Please say how many lines in the records below contain the word "newCard". Give the number and nothing more.

Records from a data source
- - - -

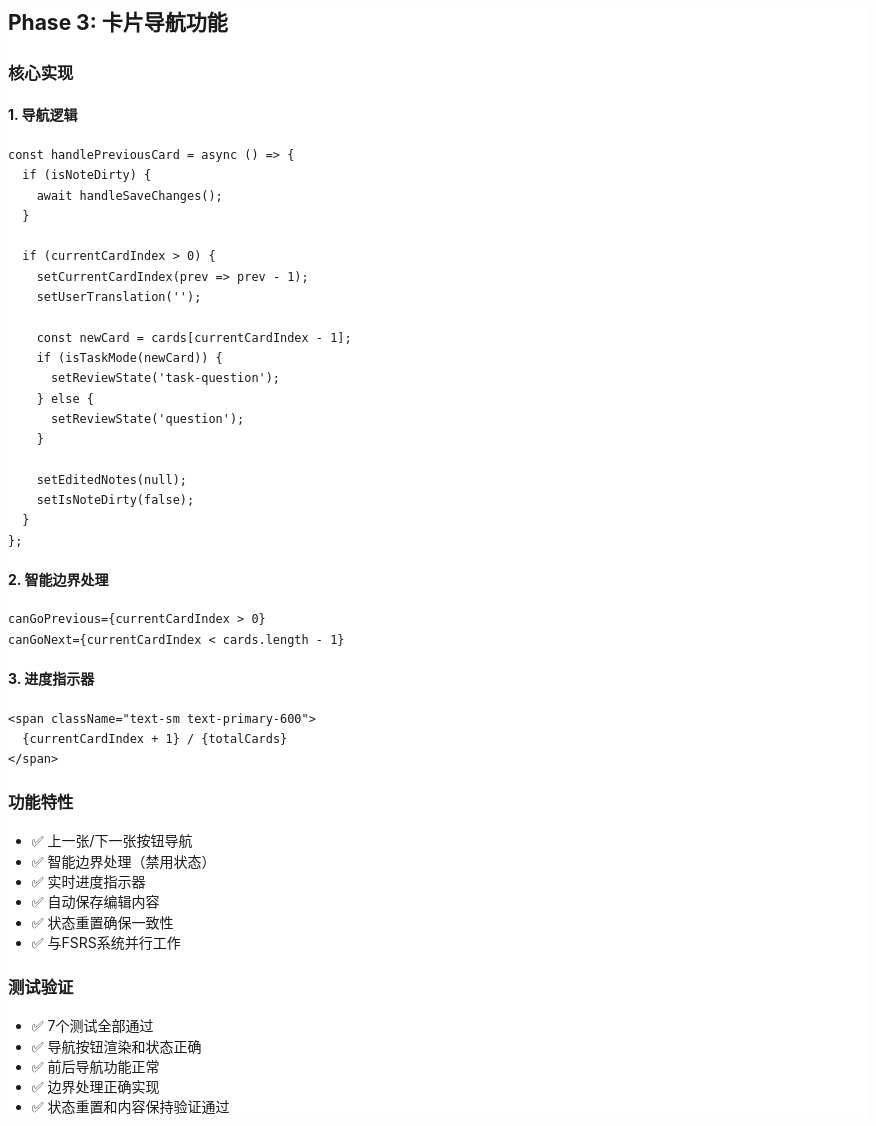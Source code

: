 ## Phase 3: 卡片导航功能

### 核心实现

#### 1. 导航逻辑
```tsx
const handlePreviousCard = async () => {
  if (isNoteDirty) {
    await handleSaveChanges();
  }
  
  if (currentCardIndex > 0) {
    setCurrentCardIndex(prev => prev - 1);
    setUserTranslation('');
    
    const newCard = cards[currentCardIndex - 1];
    if (isTaskMode(newCard)) {
      setReviewState('task-question');
    } else {
      setReviewState('question');
    }
    
    setEditedNotes(null);
    setIsNoteDirty(false);
  }
};
```

#### 2. 智能边界处理
```tsx
canGoPrevious={currentCardIndex > 0}
canGoNext={currentCardIndex < cards.length - 1}
```

#### 3. 进度指示器
```tsx
<span className="text-sm text-primary-600">
  {currentCardIndex + 1} / {totalCards}
</span>
```

### 功能特性
- ✅ 上一张/下一张按钮导航
- ✅ 智能边界处理（禁用状态）
- ✅ 实时进度指示器
- ✅ 自动保存编辑内容
- ✅ 状态重置确保一致性
- ✅ 与FSRS系统并行工作

### 测试验证
- ✅ 7个测试全部通过
- ✅ 导航按钮渲染和状态正确
- ✅ 前后导航功能正常
- ✅ 边界处理正确实现
- ✅ 状态重置和内容保持验证通过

- - - -

### Answer below
2